Task data section start

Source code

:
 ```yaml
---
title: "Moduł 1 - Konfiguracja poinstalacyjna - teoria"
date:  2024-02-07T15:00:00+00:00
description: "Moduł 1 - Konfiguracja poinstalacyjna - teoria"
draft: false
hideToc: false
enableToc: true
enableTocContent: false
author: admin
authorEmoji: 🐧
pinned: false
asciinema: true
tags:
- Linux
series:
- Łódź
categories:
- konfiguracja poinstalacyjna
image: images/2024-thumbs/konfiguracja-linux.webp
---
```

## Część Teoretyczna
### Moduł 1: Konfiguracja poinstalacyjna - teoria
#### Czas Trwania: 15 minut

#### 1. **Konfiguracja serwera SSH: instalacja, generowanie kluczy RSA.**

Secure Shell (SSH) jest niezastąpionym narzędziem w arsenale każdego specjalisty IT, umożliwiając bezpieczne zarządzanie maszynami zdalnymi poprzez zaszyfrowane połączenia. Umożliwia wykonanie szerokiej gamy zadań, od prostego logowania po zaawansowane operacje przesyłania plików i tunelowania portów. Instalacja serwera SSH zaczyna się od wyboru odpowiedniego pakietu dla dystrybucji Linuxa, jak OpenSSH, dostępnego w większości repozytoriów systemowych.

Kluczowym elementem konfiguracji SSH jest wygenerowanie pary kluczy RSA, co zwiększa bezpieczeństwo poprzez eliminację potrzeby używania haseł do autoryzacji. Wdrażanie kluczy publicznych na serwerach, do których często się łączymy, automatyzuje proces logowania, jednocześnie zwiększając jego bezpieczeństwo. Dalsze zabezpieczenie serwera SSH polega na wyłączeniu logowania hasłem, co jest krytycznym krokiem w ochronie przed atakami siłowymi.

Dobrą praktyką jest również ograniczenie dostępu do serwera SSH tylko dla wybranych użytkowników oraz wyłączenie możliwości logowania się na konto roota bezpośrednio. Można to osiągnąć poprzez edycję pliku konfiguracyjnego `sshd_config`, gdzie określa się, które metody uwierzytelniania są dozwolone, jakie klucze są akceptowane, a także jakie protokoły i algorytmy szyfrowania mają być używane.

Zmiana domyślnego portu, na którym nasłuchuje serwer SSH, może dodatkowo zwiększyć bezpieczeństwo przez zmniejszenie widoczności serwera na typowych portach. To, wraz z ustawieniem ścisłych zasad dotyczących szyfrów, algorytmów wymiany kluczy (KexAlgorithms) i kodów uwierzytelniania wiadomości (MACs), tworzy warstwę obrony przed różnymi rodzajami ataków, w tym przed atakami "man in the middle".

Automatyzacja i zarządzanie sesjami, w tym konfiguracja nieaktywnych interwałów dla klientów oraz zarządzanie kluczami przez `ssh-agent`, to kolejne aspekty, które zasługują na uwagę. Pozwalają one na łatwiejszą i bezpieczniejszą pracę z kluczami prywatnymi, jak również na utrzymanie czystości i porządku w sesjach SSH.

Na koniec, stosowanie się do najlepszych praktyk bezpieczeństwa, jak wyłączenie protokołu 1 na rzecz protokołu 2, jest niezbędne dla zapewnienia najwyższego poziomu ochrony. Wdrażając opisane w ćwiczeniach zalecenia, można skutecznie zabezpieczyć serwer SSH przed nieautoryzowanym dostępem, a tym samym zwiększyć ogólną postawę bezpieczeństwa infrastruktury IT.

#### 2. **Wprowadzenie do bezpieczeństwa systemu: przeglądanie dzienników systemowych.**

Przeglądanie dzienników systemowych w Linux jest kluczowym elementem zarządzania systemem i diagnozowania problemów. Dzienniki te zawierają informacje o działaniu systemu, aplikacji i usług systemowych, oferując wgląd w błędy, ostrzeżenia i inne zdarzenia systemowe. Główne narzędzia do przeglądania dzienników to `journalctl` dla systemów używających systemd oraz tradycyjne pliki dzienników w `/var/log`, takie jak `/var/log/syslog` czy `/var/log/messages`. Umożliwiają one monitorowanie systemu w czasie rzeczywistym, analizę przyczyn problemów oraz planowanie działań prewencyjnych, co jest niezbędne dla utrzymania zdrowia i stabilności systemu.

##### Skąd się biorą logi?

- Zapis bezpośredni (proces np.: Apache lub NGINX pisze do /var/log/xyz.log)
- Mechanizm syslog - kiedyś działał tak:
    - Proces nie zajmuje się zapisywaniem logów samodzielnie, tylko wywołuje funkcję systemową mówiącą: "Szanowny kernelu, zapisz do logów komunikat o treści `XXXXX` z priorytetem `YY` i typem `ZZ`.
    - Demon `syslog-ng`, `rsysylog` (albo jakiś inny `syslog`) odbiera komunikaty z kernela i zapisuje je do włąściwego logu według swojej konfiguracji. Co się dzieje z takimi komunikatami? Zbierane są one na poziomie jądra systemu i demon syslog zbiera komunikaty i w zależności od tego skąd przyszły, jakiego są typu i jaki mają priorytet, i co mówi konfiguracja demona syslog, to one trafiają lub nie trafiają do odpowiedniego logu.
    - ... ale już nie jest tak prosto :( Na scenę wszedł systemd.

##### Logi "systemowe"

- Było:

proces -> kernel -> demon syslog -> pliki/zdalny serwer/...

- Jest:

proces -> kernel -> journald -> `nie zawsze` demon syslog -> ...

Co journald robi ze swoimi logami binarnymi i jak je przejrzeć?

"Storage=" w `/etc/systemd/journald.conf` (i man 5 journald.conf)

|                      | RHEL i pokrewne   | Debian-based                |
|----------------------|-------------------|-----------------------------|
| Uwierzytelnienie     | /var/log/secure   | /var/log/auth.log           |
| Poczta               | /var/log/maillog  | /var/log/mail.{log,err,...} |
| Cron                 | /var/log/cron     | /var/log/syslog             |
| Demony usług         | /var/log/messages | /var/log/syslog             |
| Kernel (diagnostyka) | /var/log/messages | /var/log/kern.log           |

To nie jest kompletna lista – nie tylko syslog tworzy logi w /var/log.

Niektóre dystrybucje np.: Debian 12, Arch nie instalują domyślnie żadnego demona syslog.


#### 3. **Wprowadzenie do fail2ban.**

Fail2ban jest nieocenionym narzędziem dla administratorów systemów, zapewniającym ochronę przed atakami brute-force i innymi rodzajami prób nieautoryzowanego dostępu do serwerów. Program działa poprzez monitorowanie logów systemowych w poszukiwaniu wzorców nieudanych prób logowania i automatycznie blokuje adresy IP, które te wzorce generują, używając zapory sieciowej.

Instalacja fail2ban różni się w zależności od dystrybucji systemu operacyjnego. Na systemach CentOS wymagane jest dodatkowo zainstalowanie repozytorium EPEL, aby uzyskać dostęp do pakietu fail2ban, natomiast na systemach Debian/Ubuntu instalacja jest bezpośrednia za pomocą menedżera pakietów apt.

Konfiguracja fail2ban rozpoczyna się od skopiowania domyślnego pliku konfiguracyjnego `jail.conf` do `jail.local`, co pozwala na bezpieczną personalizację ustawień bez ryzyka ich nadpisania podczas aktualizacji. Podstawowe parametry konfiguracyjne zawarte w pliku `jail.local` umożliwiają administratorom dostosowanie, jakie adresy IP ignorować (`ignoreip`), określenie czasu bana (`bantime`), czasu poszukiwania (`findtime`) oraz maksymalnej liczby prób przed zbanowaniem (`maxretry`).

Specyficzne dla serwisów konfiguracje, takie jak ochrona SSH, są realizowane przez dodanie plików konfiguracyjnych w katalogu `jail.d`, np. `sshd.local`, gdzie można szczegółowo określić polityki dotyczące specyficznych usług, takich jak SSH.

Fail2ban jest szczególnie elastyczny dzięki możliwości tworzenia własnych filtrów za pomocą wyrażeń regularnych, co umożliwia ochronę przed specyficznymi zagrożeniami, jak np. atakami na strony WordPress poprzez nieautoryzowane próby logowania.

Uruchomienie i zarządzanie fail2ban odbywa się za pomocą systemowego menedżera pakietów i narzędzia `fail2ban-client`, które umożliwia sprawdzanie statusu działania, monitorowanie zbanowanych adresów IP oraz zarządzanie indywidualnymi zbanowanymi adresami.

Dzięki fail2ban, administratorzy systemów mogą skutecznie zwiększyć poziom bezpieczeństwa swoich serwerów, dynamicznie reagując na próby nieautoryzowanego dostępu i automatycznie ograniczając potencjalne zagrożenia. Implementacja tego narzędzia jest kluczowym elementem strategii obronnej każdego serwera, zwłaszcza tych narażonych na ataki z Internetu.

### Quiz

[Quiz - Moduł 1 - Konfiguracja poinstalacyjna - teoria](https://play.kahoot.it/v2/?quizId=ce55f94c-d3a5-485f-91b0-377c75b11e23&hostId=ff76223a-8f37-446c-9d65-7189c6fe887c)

Task data section end

> **What is needed**: The lines to return are those in the entries above that hold "demona".

> **Answer**:
    - Demon `syslog-ng`, `rsysylog` (albo jakiś inny `syslog`) odbiera komunikaty z kernela i zapisuje je do włąściwego logu według swojej konfiguracji. Co się dzieje z takimi komunikatami? Zbierane są one na poziomie jądra systemu i demon syslog zbiera komunikaty i w zależności od tego skąd przyszły, jakiego są typu i jaki mają priorytet, i co mówi konfiguracja demona syslog, to one trafiają lub nie trafiają do odpowiedniego logu.
Niektóre dystrybucje np.: Debian 12, Arch nie instalują domyślnie żadnego demona syslog.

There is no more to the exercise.